DETROIT -- Friday afternoon, hours before the Rangers' collapse was complete, an optimistic Rangers official was explaining to me how it really might have been for the best that the Rangers didn't end up winning the American League West.
Or more exactly, Justin Verlander twice in a best-of-5 series. The way the Rangers saw it, in a short series they were better off facing the Yankees than the Tigers because they were better off missing Verlander.
The Rangers have other problems now. Verlander is the A's problem.
The A's lost to the Tigers ace 3-1 in Saturday night's Game 1. They know he's looming out there again, in a possible Game 5 next week.
And they know that means they're left with only two ways to get past the Tigers and continue their dream season.
Option 1: Win the next three games.
Option 2: Find a way to beat Verlander.
Based on Saturday night, the A's might want to concentrate hard on these next three games.
Verlander gave up a leadoff home run to Coco Crisp, and then just two hits and no runs over the next seven innings.

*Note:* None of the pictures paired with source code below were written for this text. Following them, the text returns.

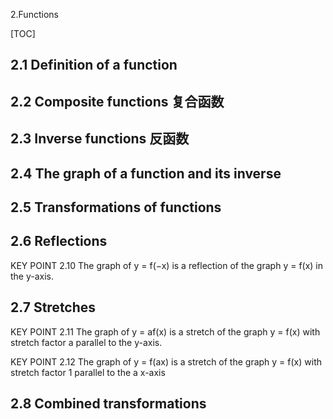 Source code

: 2.Functions

[TOC]

## 2.1 Definition of a function

## 2.2 Composite functions 复合函数

## 2.3 Inverse functions 反函数

## 2.4 The graph of a function and its inverse


## 2.5 Transformations of functions

## 2.6 Reflections
KEY POINT 2.10
The graph of y = f(−x) is a reflection of the graph y = f(x) in the y-axis.

## 2.7 Stretches
KEY POINT 2.11The graph of y = af(x) is a stretch of the graph y = f(x) with stretch factor a parallel to the y-axis.

KEY POINT 2.12The graph of y = f(ax) is a stretch of the graph y = f(x) with stretch factor 1 parallel to the a
x-axis

## 2.8 Combined transformations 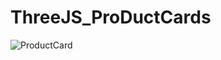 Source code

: # ThreeJS_ProDuctCards
![ProductCard](https://user-images.githubusercontent.com/57867146/116500779-38947880-a8ea-11eb-913c-8949319a533e.gif)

He struck out 11, becoming the first pitcher with double-digit strikeouts in a playoff game since he did it against the Yankees in last year's Division Series.
The Tigers were seen by many as a dangerous postseason team because the rest of their rotation is also strong (Doug Fister, Anibal Sanchez and Max Scherzer will start the next three games), but in large part because Verlander is still considered the game's top pitcher.
Verlander won't repeat as the American League's Most Valuable Player, and he may not even repeat as the Cy Young winner.
But in a short postseason series, his mere presence can change the way a series feels.
Verlander wasn't even at his best Saturday. His command was poor early in the game, and the A's were patient enough that he needed 26 pitches to get through an inning, and 78 to get through the first four innings.
In typical Verlander fashion, he got stronger as the game went on. He struck out the side in the sixth, and followed up by striking out the first two A's batters he faced in the seventh.
The A's won't see him again unless this series goes five games. At this point, they'd probably rather not see him again.
But if they're going to avoid Verlander and also advance, that means winning the next three in a row.